Sembra giunta al termine "l'avventura" dell'Unione Popolare, il gruppo guidato Maria Di Prato che aveva cercato di raccogliere le firme per un referendum popolare contro gli stipendi d'oro della casta dei parlamentari. A dirla tutta, la "rivoluzione gentile" dell'UP sembrava costruita fin da subito su una mistificazione, su una serie di incongruenze di fondo. Come vi avevamo raccontato qualche giorno fa, infatti, a non convincerci erano molti aspetti di una raccolta firme che sembrava soprattutto una grande operazione politico – mediatica (malgrado una spontanea e genuina mobilitazione sui social network):
Il punto è che questo referendum è “particolare” per una serie di ragioni. In primo luogo andrebbe sottolineato che una riduzione dei compensi ai parlamentari è già “realtà” (modifiche all'indennità stavolta), vergata nero su bianco da modifiche successive al decreto legge del luglio scorso. In questo senso la strada del referendum, ove basterebbe una legge di 2 righe, appare controversa e non del tutto giustificata […] Anche considerando che una consultazione popolare ha un costo non indifferente, che cancellerebbe abbondantemente il “risparmio” ottenuto dall'abolizione della diaria.
C'è poi un problema legato ai tempi, che non possiamo non considerare. Infatti, nel 2013 si voterà per le elezioni politiche e la legge non permette l'indizione di una consultazione referendaria nell'anno precedente, quindi anche un eventuale esame delle firme da parte della Cassazione (ove mai si raggiungesse il numero di 500mila segnature) dovrebbe partire nel 2013.

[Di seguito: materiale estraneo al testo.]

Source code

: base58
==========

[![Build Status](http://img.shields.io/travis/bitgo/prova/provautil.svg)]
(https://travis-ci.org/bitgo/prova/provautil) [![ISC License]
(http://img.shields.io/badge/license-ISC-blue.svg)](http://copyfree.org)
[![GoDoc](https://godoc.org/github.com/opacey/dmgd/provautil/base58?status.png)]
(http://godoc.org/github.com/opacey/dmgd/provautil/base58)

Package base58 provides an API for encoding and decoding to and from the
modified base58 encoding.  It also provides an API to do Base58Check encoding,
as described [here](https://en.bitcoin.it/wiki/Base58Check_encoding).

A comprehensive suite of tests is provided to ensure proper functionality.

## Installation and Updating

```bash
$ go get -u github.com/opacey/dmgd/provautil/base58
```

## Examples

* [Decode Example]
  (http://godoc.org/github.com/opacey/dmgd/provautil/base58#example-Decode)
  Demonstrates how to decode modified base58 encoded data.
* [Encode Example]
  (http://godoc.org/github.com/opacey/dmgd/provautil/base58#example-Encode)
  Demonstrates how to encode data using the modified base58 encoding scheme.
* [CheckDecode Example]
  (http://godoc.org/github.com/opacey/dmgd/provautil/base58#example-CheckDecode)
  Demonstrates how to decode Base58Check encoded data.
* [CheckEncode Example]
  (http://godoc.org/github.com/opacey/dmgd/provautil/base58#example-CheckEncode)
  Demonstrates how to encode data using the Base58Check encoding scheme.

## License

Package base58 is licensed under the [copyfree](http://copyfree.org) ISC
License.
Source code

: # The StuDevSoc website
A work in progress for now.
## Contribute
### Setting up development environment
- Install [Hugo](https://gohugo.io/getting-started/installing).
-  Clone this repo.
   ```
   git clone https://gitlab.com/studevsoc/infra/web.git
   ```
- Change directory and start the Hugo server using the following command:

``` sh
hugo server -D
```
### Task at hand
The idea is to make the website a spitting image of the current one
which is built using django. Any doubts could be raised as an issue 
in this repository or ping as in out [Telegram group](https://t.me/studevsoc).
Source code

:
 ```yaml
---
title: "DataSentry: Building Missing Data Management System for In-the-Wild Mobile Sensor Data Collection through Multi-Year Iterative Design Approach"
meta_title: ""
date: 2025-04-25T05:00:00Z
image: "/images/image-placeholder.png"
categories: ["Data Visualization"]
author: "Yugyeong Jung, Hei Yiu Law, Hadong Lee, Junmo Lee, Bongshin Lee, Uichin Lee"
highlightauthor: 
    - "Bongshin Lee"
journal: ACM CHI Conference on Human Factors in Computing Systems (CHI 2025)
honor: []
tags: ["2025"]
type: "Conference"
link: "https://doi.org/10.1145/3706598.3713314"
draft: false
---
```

Il pasticcio sulle firme è poi divenuto di dominio pubblico e nell'affollatissimo gruppo facebook di Unione Popolare sono volati gli stracci, come si suol dire. Tanto che una sorpresa Maria Di Prato si è poi affrettata a chiarire la situazione, nonché la volontà di Unione Popolare di "andare avanti". Chiarire si fa per dire, ovviamente. Perché il video in cui si ribadisce che "il referendum è valido" è tutto fuori che chiarificatore, dal momento che evita accuratamente di toccare alcuni punti cruciali dell'intera vicenda. In primo luogo non spiega il perché la comunicazione sia stata così fuorviante e come si possa concepire un rapporto fiduciario con i firmatari basato su una mistificazione di fondo che equipara stipendi, indennità e diaria (basti solo la description del gruppo fb a testimoniarlo: Il pesce puzza sempre dalla testa e noi cittadini comuni, stufi delle promesse da marinaio dei deputati e avendo una dignita' come individui abbiamo deciso di abrogare i loro favolosi stipendi) . Ma soprattutto non chiarisce alcuni aspetti essenziali, altro che "in divenire" (e per una bella ricostruzione dell'intera vicenda si veda anche il post di Andrea Zitelli su valigiablu):
- Che fine faranno le firme raccolte finora?
- Che cosa le fa pensare che la legge che vieta la deposizione di una richiesta di referendum un anno prima delle elezioni politiche sia incostituzionale?
- Che vuol dire "raccoglieremo le firme anche ad ottobre?". E' rispettoso nei confronti dei tanti cittadini le cui firme andranno al macero?
- Come mai non hanno chiesto pareri autorevoli prima di gettarsi a capofitta in una raccolta – spot?
- Si rende conto che per evitare uno spreco di centinaia di milioni di euro basterebbe una leggina di due righe? (anche di "iniziativa popolare", tra l'altro)
Insomma contraddizioni ed errori che, assieme ai dubbi "politici" (sinceramente non crediamo che serva un referendum per decidere sugli "stipendi" di chicchessia, in particolare dei nostri rappresentanti), ridimensionano di molto la pretesa rivoluzione gentile del comitato (che si affanna sempre a presentarsi come "unico promotore" dell'iniziativa). Promotori che non possono nemmeno lamentarsi più di tanto, dal momento che cavalcando il "populismo ai tempi dei social network" hanno già avuto i loro dieci minuti di celebrità. Ora sarebbe il caso di tornare a discutere di cose serie. Altro che complotti mediatici.